(Working data)

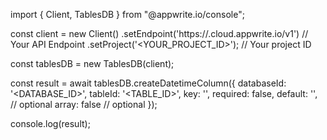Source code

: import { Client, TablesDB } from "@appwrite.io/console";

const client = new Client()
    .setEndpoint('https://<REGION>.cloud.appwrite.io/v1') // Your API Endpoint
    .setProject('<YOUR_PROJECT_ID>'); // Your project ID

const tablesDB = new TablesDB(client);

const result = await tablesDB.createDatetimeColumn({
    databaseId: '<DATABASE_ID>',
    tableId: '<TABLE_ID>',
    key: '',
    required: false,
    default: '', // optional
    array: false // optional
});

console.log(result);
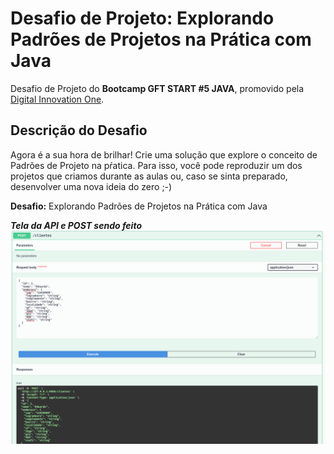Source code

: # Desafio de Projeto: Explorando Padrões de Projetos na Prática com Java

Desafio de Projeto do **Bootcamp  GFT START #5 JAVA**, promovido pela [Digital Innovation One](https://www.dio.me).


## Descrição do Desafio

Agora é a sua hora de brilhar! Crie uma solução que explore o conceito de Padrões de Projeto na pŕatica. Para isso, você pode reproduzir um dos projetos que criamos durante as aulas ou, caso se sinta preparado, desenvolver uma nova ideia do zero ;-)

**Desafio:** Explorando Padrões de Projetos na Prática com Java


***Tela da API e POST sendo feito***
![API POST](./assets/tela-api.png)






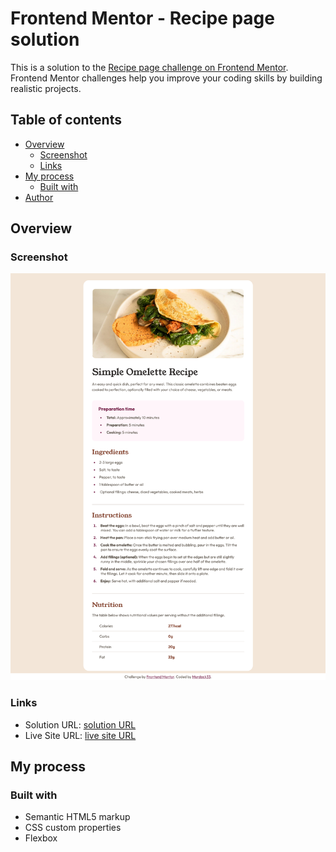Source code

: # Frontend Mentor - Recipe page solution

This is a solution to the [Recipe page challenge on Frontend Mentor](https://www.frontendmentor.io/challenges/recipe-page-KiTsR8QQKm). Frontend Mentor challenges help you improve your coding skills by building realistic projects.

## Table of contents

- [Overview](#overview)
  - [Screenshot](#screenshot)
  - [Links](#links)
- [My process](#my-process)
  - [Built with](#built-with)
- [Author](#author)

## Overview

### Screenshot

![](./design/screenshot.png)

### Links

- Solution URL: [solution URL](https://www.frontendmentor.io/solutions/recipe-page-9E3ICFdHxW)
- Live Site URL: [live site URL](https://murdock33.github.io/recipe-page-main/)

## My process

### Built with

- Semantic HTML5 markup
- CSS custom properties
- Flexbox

(End Working data)
(Working data)

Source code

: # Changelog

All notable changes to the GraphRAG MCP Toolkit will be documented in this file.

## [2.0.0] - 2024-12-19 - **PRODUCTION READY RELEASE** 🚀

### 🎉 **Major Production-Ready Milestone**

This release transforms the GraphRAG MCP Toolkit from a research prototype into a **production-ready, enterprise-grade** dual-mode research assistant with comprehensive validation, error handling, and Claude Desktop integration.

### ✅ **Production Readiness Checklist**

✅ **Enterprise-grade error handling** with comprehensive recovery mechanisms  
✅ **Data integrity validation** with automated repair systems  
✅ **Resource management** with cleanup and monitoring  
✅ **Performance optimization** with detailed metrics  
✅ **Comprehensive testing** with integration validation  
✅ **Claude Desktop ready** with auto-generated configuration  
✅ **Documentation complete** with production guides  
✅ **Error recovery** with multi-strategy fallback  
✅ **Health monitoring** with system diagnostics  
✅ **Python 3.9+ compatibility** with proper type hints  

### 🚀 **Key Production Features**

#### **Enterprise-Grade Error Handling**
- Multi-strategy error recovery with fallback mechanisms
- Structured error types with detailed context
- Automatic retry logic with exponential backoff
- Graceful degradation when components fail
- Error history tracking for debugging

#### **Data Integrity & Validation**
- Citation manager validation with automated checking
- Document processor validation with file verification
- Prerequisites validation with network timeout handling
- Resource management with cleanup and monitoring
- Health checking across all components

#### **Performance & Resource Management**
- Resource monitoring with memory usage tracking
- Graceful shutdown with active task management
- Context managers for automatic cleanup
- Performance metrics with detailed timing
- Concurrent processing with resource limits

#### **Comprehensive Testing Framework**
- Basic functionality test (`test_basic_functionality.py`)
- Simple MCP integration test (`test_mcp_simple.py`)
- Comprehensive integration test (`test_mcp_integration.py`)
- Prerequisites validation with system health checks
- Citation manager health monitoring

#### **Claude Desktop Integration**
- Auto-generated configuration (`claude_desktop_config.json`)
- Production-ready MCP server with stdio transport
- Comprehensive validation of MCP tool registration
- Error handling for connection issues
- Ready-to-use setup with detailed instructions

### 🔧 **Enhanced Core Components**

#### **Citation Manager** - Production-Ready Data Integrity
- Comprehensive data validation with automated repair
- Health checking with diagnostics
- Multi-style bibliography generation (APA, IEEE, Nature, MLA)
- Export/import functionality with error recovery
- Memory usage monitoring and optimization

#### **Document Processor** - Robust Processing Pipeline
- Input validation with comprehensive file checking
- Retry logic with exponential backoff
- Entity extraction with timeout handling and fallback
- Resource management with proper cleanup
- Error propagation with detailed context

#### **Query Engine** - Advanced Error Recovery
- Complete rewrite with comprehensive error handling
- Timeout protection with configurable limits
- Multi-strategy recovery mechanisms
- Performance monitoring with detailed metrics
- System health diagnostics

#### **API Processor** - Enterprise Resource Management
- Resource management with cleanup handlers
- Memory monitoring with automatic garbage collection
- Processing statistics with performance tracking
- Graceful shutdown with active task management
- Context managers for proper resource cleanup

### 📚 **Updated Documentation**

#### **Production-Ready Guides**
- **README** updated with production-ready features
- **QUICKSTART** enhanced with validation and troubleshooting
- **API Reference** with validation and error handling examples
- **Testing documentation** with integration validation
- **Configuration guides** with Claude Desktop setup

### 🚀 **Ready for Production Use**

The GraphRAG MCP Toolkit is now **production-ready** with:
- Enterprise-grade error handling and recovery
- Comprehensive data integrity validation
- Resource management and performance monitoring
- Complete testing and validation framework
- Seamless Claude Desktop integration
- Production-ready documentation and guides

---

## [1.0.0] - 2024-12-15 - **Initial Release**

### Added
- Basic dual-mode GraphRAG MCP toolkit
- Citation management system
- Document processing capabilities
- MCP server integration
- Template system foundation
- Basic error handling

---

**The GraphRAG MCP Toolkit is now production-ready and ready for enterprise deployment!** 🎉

(End Working data)

Activity:
Could you tally the lines in these records that contain the word "Prática" and give only the result?

Output below:
2